尾形修一の紫陽花(あじさい)通信

教員免許更新制に反対して2011年3月、都立高教員を退職。教育や政治、映画や本を中心に思うことを発信していきます。

後に続くものを信じて-井上ひさしの「組曲虐殺」

2012年12月14日 00時46分58秒 | 演劇
 井上ひさしの「生誕77周年フェスティバル」の最後を飾る遺作「組曲虐殺」を12日に見た。フェスティバルは珍しい作品をたくさん上演した企画だったけど、なかなか行けないで終わってしまった。2009年初演のこの作品は当時は見なかった。井上ひさしの新作は、最近はほとんど見ることにしていたのだけれど。
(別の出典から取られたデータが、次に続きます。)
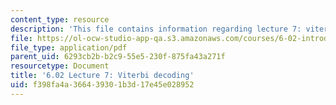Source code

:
 ```yaml
---
content_type: resource
description: 'This file contains information regarding lecture 7: viterbi decoding. '
file: https://ol-ocw-studio-app-qa.s3.amazonaws.com/courses/6-02-introduction-to-eecs-ii-digital-communication-systems-fall-2012/f398fa4a366439301b3d17e45e028952_MIT6_02F12_lec07.pdf
file_type: application/pdf
parent_uid: 6293cb2b-b2c9-55e5-230f-875fa43a271f
resourcetype: Document
title: '6.02 Lecture 7: Viterbi decoding'
uid: f398fa4a-3664-3930-1b3d-17e45e028952
---
```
値段の面もあるし、10月公演で学校が忙しい時である。(数か月前には劇団からハガキが来るが、10月の予定なんか決められない。こまつ座の場合、井上ひさしが遅筆のため、最初の頃を取るのは危ない。でも10月後半だと文化祭直前にぶつかるわけである。)また天王洲銀河劇場が行きにくいというのもあった。ここでは2007年に市村正親、藤原竜也、寺島しのぶなどが出た「ヴェニスの商人」しか見たことがない。東京の話になるが、東京モノレールか「りんかい鉄道線」というのに乗らないと行けない。
 

 あともう一つ、小林多喜二の評伝劇だというのが、大丈夫かなという感じもした。多喜二と言えば、まあ波乱万丈と言えば言えるけど、それは警察権力から拷問され虐殺されたということで、劇にしにくいのではないか。まっすぐに生きたプロレタリア作家という印象が強く、太宰や啄木、林芙美子みたいな怪しい部分が少ない。そう思ってしまった部分も確かにあった。もちろん「これが遺作になる」と判っていれば仕事は休暇を取っても見たけど、そんなことはもちろん判らない。

 しかし、この芝居は素晴らしい。当時も読売演劇大賞などで高く評価された。今回は初演のキャストそのままなんだけど、井上ひさしの「歌入り評伝劇」もこれが最後かと思うと、感激も大きい。長く宇野誠一郎音楽だったけど、宇野氏の健康状態の関係で小曽根真(おぞね・まこと)が音楽を担当し、演奏もしている。これが素晴らしい。本当に心に沁みるような素晴らしさ。大阪の取調室から始まり、そこで多喜二を取り調べた二人の刑事が東京に派遣されるという設定。この刑事二人が面白い。そして小樽から出てくる姉(高畑淳子)と「いいなずけと妻の間」の恋人・田口瀧子(石原さとみ)。東京で世話をする伊藤ふじ子(神野三鈴)らを通して、小林多喜二(井上芳雄)の生涯が描かれていく。

 井上ひさしの歌入り評伝劇はいくつも見てるけど、この作品が最高傑作というわけではないだろう。ある意味、似たような趣向の部分があるんだけど、でもこの作品の感動は大きい。それは「まっすぐに生きて、間違ったものと闘う」というメッセージが今を生きているということだと思う。多喜二が拠った共産主義というものが、当時としてソ連の世界戦略に利用されていたという側面はある。しかし小林多喜二という人生は、貧しいもの、不正なものと戦った人生で、貧困や不正は今もいっぱいあるわけだから、そういうものがなくなる世界が来ない限り、この劇の感動は消えない。そして、特高警察の中にも人間性を見、つながりあえる部分を見つけて行こうとするこの劇の精神は生き続ける。

 「後に続くものを信じて走れ」という絶唱が中にあり、井上ひさしの遺言になってしまったと思った。井上ひさしの作った多くの歌(「ひょっこりひょうたん島」から「組曲虐殺」まで)の中でも、もっとも感動的なものではないか。素晴らしい劇を残してくれてありがとうございます。30日までやってるので、何とかもう一回見てみたい。何度も上演されると思うけど、初演メンバーがそろうのは最後になるかもしれないので。